Law that punishes and law that prevents

In the discussion of what is to be done with filtering web content on public library computers, our discussion took an almost inevitable turn that has been characteristic of many similar discussions throughout the semester. There is an tendency when discussing laws or decision to try and hypothesize a law ideally suited to handle all possible scenarios. We discussed all the eventualities and what if’s trying to come up with some scheme of filtering and access controll which the law could dictate and which would effectively protect minors from harmful material. While the intent of such discussion is correctly aimed at protecting minors, it’s method is misguided. No law could ever account for every possibility in which a minor might be exposed to obscene material so to try and create such a law is futile. This sort of law that aims to prevent rather than punish doesn’t do anything to deter a certain action, only challanges people to try and sneak through its loopholes. A better solution to problems like library computer filtering are laws that punish those who expose minors to obscene material rather than laws that just try and prevent it.

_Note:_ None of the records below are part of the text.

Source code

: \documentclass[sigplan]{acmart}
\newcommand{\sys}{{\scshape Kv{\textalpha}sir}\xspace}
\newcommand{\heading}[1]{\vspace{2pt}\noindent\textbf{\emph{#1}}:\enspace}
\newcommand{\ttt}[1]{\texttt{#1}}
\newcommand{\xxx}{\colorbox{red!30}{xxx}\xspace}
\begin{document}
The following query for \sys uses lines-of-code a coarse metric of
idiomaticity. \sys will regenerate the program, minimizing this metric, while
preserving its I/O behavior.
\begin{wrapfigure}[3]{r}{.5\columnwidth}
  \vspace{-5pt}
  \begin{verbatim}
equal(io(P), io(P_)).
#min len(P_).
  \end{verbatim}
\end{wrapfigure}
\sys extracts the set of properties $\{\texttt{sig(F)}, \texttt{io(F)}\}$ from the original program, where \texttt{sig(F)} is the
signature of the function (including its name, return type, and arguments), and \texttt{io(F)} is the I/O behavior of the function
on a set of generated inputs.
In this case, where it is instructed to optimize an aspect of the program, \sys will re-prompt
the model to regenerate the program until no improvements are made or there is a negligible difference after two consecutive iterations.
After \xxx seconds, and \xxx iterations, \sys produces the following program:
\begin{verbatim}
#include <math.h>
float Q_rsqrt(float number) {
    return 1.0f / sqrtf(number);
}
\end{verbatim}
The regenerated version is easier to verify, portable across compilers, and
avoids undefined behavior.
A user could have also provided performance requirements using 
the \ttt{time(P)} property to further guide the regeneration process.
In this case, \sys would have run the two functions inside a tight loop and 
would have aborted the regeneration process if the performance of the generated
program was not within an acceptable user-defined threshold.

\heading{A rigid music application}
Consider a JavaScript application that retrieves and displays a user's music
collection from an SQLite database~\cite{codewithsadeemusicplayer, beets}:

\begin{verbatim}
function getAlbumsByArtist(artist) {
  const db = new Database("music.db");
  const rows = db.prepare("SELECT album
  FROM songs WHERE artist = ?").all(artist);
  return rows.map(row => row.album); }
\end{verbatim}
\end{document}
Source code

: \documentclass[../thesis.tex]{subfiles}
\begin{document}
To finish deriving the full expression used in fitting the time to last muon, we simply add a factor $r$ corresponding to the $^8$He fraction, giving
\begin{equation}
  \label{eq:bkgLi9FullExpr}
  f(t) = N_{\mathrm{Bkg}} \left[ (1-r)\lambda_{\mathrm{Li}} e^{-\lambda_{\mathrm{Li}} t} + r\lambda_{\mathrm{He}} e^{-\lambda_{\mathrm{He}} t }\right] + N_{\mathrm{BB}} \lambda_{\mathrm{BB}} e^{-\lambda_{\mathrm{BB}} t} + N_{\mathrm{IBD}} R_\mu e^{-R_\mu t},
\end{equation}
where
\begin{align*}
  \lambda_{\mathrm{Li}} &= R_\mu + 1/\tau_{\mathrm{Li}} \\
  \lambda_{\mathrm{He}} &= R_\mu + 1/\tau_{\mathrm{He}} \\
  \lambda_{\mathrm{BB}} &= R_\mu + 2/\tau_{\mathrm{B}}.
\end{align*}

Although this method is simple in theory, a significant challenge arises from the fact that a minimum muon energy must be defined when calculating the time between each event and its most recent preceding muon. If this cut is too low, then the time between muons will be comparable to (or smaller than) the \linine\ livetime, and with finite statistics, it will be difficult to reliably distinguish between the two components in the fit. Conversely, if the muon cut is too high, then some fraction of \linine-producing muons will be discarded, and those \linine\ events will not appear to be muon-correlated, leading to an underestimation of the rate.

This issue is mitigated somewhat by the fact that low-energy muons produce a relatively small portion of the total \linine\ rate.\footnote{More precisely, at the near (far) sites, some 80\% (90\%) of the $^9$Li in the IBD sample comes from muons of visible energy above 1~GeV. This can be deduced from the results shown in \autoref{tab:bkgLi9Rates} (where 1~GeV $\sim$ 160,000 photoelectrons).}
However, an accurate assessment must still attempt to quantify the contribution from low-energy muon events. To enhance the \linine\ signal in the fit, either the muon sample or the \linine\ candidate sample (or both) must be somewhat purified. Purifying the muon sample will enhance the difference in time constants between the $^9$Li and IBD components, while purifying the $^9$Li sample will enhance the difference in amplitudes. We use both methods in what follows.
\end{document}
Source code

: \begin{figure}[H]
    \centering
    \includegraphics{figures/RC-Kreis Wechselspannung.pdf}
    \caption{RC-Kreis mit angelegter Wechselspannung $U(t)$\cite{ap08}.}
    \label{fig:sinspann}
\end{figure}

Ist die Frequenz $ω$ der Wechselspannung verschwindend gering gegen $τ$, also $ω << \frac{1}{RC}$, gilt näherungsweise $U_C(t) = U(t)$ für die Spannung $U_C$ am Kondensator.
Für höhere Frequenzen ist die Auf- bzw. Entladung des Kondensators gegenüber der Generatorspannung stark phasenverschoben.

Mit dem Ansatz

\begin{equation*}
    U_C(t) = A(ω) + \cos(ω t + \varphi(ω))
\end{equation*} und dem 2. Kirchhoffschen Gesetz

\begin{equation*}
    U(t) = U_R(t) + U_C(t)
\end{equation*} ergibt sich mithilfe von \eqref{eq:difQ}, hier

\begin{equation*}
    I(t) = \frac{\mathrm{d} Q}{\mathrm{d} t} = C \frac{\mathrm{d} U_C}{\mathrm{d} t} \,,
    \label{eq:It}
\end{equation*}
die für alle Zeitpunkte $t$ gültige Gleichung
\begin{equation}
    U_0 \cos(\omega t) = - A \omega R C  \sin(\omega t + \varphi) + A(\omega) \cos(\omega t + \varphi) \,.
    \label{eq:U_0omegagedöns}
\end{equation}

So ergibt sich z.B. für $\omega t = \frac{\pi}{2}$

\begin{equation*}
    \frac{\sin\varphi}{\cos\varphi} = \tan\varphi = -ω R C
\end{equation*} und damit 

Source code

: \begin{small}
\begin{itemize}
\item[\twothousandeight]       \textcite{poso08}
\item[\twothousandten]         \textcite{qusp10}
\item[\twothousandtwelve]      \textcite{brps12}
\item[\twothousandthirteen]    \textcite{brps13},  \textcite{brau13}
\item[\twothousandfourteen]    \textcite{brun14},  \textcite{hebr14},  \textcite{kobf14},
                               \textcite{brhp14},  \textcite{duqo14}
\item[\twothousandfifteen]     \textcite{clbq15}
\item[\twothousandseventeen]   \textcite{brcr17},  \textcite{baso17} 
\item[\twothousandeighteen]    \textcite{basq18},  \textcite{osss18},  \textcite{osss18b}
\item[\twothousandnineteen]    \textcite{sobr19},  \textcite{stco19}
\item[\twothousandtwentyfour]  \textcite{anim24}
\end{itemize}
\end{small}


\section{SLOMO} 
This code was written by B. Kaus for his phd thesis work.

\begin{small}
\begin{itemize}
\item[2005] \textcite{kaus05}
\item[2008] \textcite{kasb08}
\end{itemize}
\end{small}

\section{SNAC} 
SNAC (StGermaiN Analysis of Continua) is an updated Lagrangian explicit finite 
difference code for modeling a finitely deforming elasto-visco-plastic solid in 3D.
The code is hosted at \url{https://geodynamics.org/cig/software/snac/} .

The major complaint about library computer filtering is the limitation of adults free speech. So the easy fix is to allow adults unlimited access while still restricting it to minors. Arrive at the point where we decied it was ok to have unlimited access for adults but filtered access for minors, we then focused on how to phrase the law so that the two were never mixed. This is the type of preventative law that would never work. There are almost countless ways in which some obscene material could be viewed by a minor and simply trying to make those ways impossible would be ineffective in controlling them. A better solution can be found in laws that promote personal accountability. Rather then just try and prevent people from doing something through technical means, hold them accountable for whatever they do. Simply make it clear what is considered acceptable for a public library and then impose strict penalties for those that can’t play by the rules. We often seem to neglect the element of personal responsibilty in our discussions which leads to the formulation of hypothetical laws that don’t blame wrongdoers and instead blame someone or something else for not preventing the wrongful act. When there is nothing of personal value at stake, there is little motivation to try and adhere to the letter of the law. The hypotheticals we discussed in class were all examples of just such a case. If however we had coupled a huge fine with inappropriate use of library resources, say printing obscene materials to the printers where it could be found by minors, then it would be much less likely to ever develop into a problem. As basic as it may seem, punishment and fear of personal loss are what will motivate people to behave. This isn’t to say the law has to be overbaring or enforced with an iron fist, but it is essential that there are consequences and accountability built into any law which one could hope to be effective, a fact that, at least in our own little circle, seemed to get ignored all to often.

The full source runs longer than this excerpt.